▶ [TASK TO CARRY OUT]: Count the lines below that carry the word "path". Answer with that number alone.
** Opening RECORDS SUPPLIED block **
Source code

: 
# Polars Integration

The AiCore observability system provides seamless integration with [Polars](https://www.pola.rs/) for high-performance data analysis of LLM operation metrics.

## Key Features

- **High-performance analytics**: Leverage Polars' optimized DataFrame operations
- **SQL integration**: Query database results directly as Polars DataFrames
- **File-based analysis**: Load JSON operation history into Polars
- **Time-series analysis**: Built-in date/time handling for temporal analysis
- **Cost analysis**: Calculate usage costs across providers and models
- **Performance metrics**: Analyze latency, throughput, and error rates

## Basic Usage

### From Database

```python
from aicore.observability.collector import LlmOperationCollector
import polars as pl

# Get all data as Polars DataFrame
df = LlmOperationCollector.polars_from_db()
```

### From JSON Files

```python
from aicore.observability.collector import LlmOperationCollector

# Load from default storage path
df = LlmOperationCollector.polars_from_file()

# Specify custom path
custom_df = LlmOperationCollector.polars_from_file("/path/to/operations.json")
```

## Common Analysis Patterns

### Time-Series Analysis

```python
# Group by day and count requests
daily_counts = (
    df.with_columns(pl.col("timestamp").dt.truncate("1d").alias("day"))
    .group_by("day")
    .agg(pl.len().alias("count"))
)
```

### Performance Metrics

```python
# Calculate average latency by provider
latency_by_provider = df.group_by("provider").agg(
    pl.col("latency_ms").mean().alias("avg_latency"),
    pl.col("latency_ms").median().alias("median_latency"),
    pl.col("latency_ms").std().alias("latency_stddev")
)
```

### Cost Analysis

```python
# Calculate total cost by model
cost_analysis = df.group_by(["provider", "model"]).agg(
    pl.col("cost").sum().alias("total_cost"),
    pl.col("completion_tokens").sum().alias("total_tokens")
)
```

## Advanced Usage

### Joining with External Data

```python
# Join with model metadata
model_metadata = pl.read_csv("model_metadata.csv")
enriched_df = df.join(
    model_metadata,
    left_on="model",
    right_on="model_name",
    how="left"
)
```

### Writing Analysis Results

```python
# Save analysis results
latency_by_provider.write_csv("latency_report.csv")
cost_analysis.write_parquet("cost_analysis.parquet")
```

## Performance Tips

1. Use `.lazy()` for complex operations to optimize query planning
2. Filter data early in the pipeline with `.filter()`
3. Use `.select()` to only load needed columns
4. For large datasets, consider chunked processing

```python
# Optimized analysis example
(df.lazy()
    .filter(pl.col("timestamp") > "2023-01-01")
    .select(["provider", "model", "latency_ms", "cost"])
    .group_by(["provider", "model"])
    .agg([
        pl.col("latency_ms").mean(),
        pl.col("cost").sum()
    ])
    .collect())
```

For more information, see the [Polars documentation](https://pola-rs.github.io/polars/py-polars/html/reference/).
** Closing RECORDS SUPPLIED block **
▶ [SOLVED EXERCISE]: 3